L’atavisme, qui sert à tout expliquer de ce qui paraît nébuleux dans les couches fossiles de nos comportements, nous pousse encore à l’agressivité envers nos anciennes sources d’effroi. Mais depuis longtemps maintenant nous avons vaincu, et de très antiques histoires nous incitent à tirer un trait sur notre passé sauvage, pour nous civiliser.
Civilisation :
La civilisation est un processus qui institutionnalise la solidarité, et qui l’affine ; voyez Norbert Elias. L’exemple devant souvent venir d’en haut, ce sont nos vieux héros qui nous montrent le chemin. À commencer par Gilgameš, dont l’épopée est « antérieure de plusieurs siècles à l’Iliade et au Mahâbhârata », comme nous dit Jean Bottéro dans la présentation de ce vieux récit qui contient même en son sein une histoire datant pile du Déluge. Gilgameš, jeune prince arrogant d’une puissante cité, fier connard invincible, va s’associer après de chauds combats à son opposé parfait, le sauvage Enkidu, élevé avec les gazelles, pur et innocent, naturel, indomptable et sage. L’un va déteindre sur l’autre : aventures de tavernes, aventures en montagnes. Au cours de multiples péripéties où ils affronteront monstres de la nature et sortilèges, les deux amis vont se civiliser, s’humaniser. Leur force se soumettra à la sagesse. À leur mort, les dieux placeront leurs noms dans les étoiles pour que chaque mortel en soit éclairé.
Dans le bassin Égéen, c’est Héraclès qui tient le rôle, en débroussaillant les derniers restes de la sauvagerie brute du monde, pour y installer la droiture, le devoir, la règle et l’ordre. De sangliers en gorgones, le héros partout abattra la bête, jusqu’au plus profond du cœur de quelques rois brutaux. La civilisation est en marche.

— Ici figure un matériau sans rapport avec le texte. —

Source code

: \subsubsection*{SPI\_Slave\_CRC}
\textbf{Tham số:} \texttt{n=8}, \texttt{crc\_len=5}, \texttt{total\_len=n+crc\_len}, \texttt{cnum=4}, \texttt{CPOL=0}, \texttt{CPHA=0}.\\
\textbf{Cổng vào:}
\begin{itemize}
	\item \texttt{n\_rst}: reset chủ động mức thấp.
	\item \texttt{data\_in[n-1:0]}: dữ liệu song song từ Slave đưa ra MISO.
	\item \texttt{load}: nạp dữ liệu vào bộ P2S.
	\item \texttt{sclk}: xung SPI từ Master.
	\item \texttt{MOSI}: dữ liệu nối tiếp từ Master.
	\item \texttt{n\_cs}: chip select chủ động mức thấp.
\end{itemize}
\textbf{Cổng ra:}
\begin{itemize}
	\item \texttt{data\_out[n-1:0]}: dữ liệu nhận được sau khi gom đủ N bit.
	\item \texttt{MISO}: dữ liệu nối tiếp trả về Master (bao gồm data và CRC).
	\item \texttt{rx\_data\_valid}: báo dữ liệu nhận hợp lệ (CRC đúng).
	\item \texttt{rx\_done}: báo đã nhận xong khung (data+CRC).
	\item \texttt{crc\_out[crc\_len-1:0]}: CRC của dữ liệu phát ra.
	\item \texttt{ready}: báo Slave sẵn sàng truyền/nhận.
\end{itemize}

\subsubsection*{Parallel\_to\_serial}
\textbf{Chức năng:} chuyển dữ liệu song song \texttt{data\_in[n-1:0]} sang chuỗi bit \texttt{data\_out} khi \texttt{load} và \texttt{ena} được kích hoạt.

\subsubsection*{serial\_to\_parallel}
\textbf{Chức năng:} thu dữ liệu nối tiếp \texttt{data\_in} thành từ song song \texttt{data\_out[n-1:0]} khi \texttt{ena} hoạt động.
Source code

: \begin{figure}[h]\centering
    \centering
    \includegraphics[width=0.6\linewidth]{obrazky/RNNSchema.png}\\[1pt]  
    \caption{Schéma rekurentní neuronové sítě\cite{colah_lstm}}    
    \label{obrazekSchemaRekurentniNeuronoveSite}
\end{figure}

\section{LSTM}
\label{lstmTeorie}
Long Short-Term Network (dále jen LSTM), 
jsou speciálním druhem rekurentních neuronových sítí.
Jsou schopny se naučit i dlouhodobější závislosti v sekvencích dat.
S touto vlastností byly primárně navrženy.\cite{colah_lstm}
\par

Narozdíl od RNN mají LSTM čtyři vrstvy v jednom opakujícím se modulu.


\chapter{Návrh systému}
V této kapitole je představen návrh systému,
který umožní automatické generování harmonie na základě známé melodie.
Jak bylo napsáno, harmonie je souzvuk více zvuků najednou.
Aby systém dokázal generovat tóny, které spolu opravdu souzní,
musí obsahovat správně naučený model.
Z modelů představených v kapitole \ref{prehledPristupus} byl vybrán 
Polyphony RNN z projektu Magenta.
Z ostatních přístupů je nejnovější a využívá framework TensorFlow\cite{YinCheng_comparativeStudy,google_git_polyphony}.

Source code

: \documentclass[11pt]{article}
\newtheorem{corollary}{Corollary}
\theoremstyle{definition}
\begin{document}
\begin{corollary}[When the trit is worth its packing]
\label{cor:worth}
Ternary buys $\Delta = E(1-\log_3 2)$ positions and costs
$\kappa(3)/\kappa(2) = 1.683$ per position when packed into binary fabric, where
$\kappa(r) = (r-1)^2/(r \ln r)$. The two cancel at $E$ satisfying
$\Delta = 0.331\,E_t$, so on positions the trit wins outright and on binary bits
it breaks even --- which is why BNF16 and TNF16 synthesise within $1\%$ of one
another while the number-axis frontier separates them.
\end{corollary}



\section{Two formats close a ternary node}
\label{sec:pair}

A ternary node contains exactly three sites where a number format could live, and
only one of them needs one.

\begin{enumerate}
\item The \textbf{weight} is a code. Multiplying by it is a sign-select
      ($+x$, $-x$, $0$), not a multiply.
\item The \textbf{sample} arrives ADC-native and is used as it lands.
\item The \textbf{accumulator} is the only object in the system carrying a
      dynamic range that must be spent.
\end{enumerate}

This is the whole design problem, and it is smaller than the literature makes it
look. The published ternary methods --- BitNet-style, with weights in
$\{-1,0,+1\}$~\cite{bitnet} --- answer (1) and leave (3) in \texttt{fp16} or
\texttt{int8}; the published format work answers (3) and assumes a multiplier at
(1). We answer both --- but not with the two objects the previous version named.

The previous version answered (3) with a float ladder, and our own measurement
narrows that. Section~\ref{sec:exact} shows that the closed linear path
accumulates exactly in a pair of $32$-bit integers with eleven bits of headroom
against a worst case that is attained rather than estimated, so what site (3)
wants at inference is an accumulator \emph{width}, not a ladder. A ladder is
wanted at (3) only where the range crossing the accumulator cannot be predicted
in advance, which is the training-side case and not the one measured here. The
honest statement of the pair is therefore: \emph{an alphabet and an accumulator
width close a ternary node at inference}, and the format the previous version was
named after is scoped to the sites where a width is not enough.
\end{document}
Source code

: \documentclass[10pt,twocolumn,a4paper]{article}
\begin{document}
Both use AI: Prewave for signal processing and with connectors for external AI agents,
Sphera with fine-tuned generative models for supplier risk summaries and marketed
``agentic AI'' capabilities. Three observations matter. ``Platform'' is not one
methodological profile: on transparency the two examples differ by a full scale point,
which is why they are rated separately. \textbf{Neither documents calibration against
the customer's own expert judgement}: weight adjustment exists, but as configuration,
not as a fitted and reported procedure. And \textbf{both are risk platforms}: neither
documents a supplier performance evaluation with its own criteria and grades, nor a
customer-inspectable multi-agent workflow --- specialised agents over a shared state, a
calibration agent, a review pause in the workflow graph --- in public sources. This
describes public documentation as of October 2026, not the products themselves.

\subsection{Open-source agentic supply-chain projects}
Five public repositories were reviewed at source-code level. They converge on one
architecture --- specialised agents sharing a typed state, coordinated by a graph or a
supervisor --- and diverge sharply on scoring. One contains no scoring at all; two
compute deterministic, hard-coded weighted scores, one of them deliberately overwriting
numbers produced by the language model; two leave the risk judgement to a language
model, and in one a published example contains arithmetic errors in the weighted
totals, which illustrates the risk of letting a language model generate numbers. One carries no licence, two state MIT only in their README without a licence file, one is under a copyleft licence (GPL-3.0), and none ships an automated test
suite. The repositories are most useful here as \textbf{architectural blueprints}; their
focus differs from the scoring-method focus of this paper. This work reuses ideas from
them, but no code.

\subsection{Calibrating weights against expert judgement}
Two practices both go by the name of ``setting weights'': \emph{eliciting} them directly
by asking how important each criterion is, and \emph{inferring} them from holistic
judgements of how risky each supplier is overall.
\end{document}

Aujourd’hui, nous sommes arrivés aux confins de notre monde. Cependant, les peurs antiques nous taraudent toujours, alors qu’elles n’ont plus lieu d’être : notre puissance est sans limites connaissables. N’importe quel quidam en Europe mobilise plus d’énergie que Gilgameš le fit en toute sa vie de bambochard frénétique. La planète, notre nouvelle arène, est sur le point de s’effondrer sous nos coups. Nous n’en sortirons pas sans faire confiance à la nouvelle forme de solidarité à laquelle nous sommes acculés, sous peine d’extinction : la solidarité complète avec tout ce qui vit. Le Front de Gauche, en France, porte cette lumière – il n’est pas le seul, je tiens à préciser immédiatement pour ne peiner personne. Bienvenue à Ensemble, son troisième pilier, qui le nourrira d’esprits neufs.
Il est donc normal que nous nous sentions coupés de la population par de vastes abîmes d’incompréhension, car notre mission est double : apostolique évidemment, mais aussi prophétique. C’est que nous manipulons souvent des idées encore peu pensées, mais heureusement déjà pensables. Des alliances de circonstance avec les Écologistes, nos devanciers, sont donc dans l’ordre culturel des choses.
Illustration latérale : Héros maîtrisant un lion, Khorsabad, 713-706 av. J.-C. Domaine public. L’interprétation est la suivante : dompter la force sauvage pour la faire sienne, plutôt que la détruire.